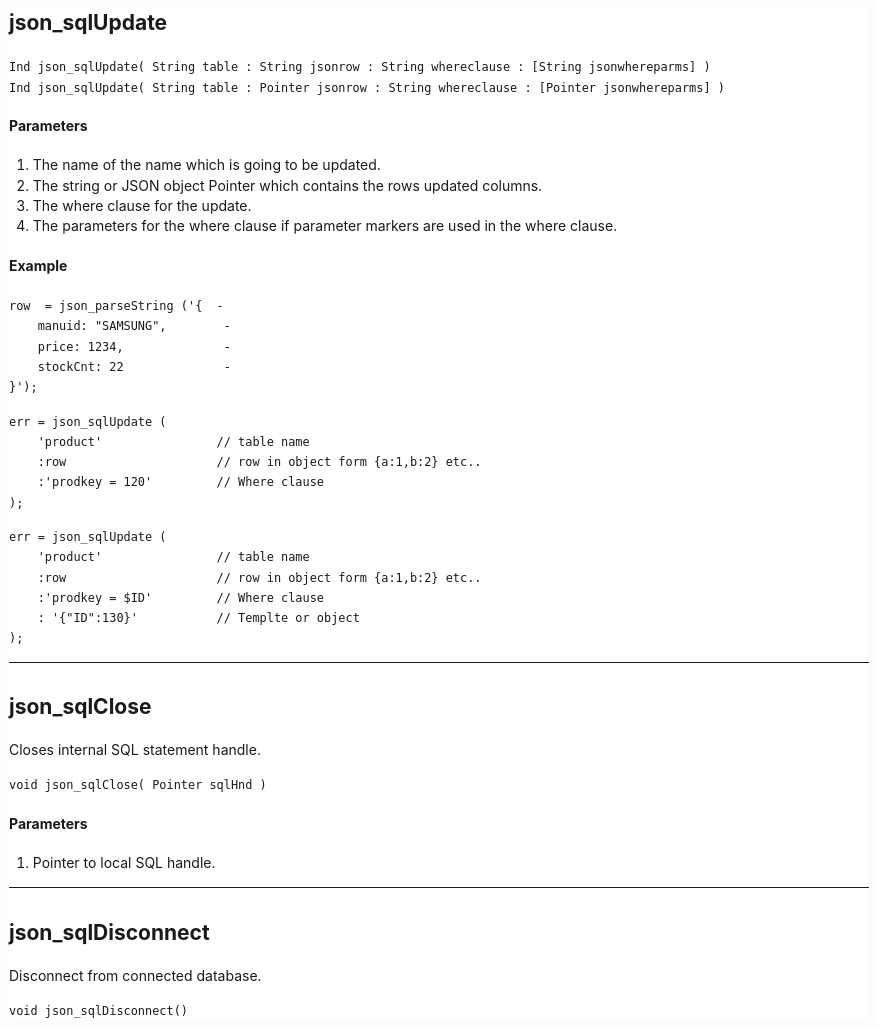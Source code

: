 
## json_sqlUpdate

```
Ind json_sqlUpdate( String table : String jsonrow : String whereclause : [String jsonwhereparms] )
Ind json_sqlUpdate( String table : Pointer jsonrow : String whereclause : [Pointer jsonwhereparms] )
```

#### Parameters

1. The name of the name which is going to be updated.
2. The string or JSON object Pointer which contains the rows updated columns.
3. The where clause for the update.
4. The parameters for the where clause if parameter markers are used in the where clause.

#### Example

```
row  = json_parseString ('{  -
    manuid: "SAMSUNG",        -
    price: 1234,              -
    stockCnt: 22              -
}');
```

```
err = json_sqlUpdate (
    'product'                // table name
    :row                     // row in object form {a:1,b:2} etc..
    :'prodkey = 120'         // Where clause
);
```

```
err = json_sqlUpdate (
    'product'                // table name
    :row                     // row in object form {a:1,b:2} etc..
    :'prodkey = $ID'         // Where clause
    : '{"ID":130}'           // Templte or object
);
```

---

## json_sqlClose

Closes internal SQL statement handle.

```
void json_sqlClose( Pointer sqlHnd )
```

#### Parameters

1. Pointer to local SQL handle.

---

## json_sqlDisconnect

Disconnect from connected database.

```
void json_sqlDisconnect()
```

##########

What the task requires
Please copy the records above word for word, leaving out every picture.

Response
Source code

: 
## json_sqlUpdate

```
Ind json_sqlUpdate( String table : String jsonrow : String whereclause : [String jsonwhereparms] )
Ind json_sqlUpdate( String table : Pointer jsonrow : String whereclause : [Pointer jsonwhereparms] )
```

#### Parameters

1. The name of the name which is going to be updated.
2. The string or JSON object Pointer which contains the rows updated columns.
3. The where clause for the update.
4. The parameters for the where clause if parameter markers are used in the where clause.

#### Example

```
row  = json_parseString ('{  -
    manuid: "SAMSUNG",        -
    price: 1234,              -
    stockCnt: 22              -
}');
```

```
err = json_sqlUpdate (
    'product'                // table name
    :row                     // row in object form {a:1,b:2} etc..
    :'prodkey = 120'         // Where clause
);
```

```
err = json_sqlUpdate (
    'product'                // table name
    :row                     // row in object form {a:1,b:2} etc..
    :'prodkey = $ID'         // Where clause
    : '{"ID":130}'           // Templte or object
);
```

---

## json_sqlClose

Closes internal SQL statement handle.

```
void json_sqlClose( Pointer sqlHnd )
```

#### Parameters

1. Pointer to local SQL handle.

---

## json_sqlDisconnect

Disconnect from connected database.

```
void json_sqlDisconnect()
```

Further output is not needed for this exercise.